How many 9’s is your network? How about your service provider’s? Now, to ask the not-so-obvious question—why do you care? Does the number of 9’s actually describe the reliability of the network? According to Jeffery Mogul and John Wilkes, nines are not enough. The question is—while this paper was written for commercial relationships and cloud providers, is it something you can apply to running your own network? Let’s dive into the meat of the paper and find out.
While 5 9’s is normally given as a form of Service Level Agreement (SLA), there are two other measures of reliability a network operator needs to consider—the Service Level Objective (SLO), and the Service Level Indicator (SLI). The SLO defines a set of expectations about the level of service; internal SLO’s define “trigger points” where actions should be taken to prevent an external SLO from failing. For instance, if the external SLO says no more than 2% of the traffic will be dropped on this link, the internal SLO might say if more than 1% of the traffic on this link is dropped, you need to act. The SLA, on the other hand, says if more than 2% of the traffic on this link is dropped, the operator will rebate (some amount) to the customer. The SLI says this is how I am going to measure the percentage of packets dropped on this link.
Splitting these three concepts apart helps reveal what is wrong with the entire 5 9’s way of thinking, because it enables you to ask questions like—can my telemetry system measure and report on the amount of traffic dropped on this link? Across what interval should this SLI apply? If I combine all the SLI’s across my entire network, what does the monitoring system need to look like? Can I support the false positives likely to occur with such a monitoring system?
These questions might be obvious, of course, but there are more non-obvious ones, as well. For instance—how do my internal and external SLO’s correlate to my SLI’s? Measuring the amount of traffic dropped on a link is pretty simple (in theory). Measuring something like this application will not perform at less than 50% capacity because of network traffic is going to be much, much harder.

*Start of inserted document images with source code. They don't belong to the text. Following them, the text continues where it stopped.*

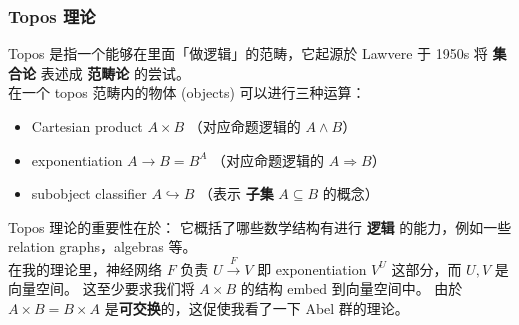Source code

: \documentclass[15pt]{beamer}
\newcommand{\cc}[2]{#1}
\newcommand{\cc}[2]{#2}
\newcommand{\emp}[1]{{\color{violet}#1}}
\newcommand{\red}[1]{{\color{red}#1}}
\begin{document}
\begin{frame}
\frametitle{\cc{Topos 理论}{Topos theory}}

\cc{
Topos 是指一个能够在里面「\red{做逻辑}」的范畴，它起源於 Lawvere 于 1950s 将 \textbf{集合论} 表述成 \textbf{范畴论} 的尝试。 \\}{
A topos is a category in which one can ``\red{do logic}''.  The idea originated in 1950's when Lawvere tried to re-formulate the foundation of mathematics / \emp{set theory} in the new language of \emp{category theory}. \\
}
\cc{
在一个 topos 范畴内的物体 (objects) 可以进行三种运算：}{
In a topos, 3 operations are allowed between objects:
}
\begin{itemize}
	\item Cartesian product $A \times B$ \cc{
	（对应命题逻辑的 $A \wedge B$）}{
	(corresponding to $A \wedge B$ in propositional logic)
	}
	\item exponentiation $A \rightarrow B = B^A$ \cc{
	 （对应命题逻辑的 $A \Rightarrow B$）}{
	(corresponding to $A \Rightarrow B$ in propositional logic)
	}
	\item subobject classifier $A \hookrightarrow B$  \cc{
	（表示 \textbf{子集} $A \subseteq B$ 的概念）}{
	(corresponding to the subset notion $A \subseteq B$)
	}
\end{itemize}
\cc{
Topos 理论的重要性在於： 它概括了哪些数学结构有进行 \textbf{逻辑} 的能力，例如一些 relation graphs，algebras 等。 \\}{
The significance of topos theory is that it distills which mathematical structures are able to carry on \emp{logic} operations, e.g. relation graphs, algebras, etc. \\
}
\cc{
在我的理论里，神经网络 $F$ 负责 $U \stackrel{F}{\rightarrow} V$ 即 exponentiation $V^U$ 这部分，而 $U, V$ 是向量空间。 这至少要求我们将 $A \times B$ 的结构 embed 到向量空间中。 由於 $A \times B = B \times A$ 是\textbf{可交换}的，这促使我看了一下 Abel 群的理论。}{
In my theory, the neural network $F$ implements $U \stackrel{F}{\rightarrow} V$ which is the exponentiation $V^U$, where $U, V$ are vector spaces.  This requires, at least, to embed the structure of $A \times B$ into vector space.  However $A \times B = B \times A$ is \emp{commutative}, which led me to consider Abelian group theory....
}
\end{frame}
\end{document}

The point Mogul and Wilkes make in this paper is that we just need to rethink the way we write SLO’s and their resulting SLA’s to be more realistic—in particular, we need to think about whether or not the SLI’s we can actually measure and act on can cash the SLO and SLA checks we’re writing. This means we probably need to expose more, rather than less, of the complexity of the network itself—even though this cuts against the grain of the current move towards abstracting the network down to “ports and packets.” To some degree, the consumer of networking services is going to need to be more informed if we are to build realistic SLA’s that can be written and kept.
How does this apply to the “average enterprise network engineer?” At first glance, it might seem like this paper is strongly oriented towards service providers, since there are definite contracts, products, etc., in play. If you squint your eyes, though, you can see how this would apply to the rest of the world. The implicit promise you make to an application developer or owner that their application will, in fact, run on the network with little or no performance degradation is, after all, an SLO. Your yearly review examining how well the network has met the needs of the organization is an SLA of sorts.
The kind of thinking represented here, if applied within an organization, could turn the conversation about whether to out- or in-source on its head. Rather than talking about the 5 9’s some cloud provider is going to offer, it opens up discussions about how and what to measure, even within the cloud service, to understand the performance being offered, and how more specific and nuanced results can be measured against a fuller picture of value added.
This is a short paper—but well worth reading and considering.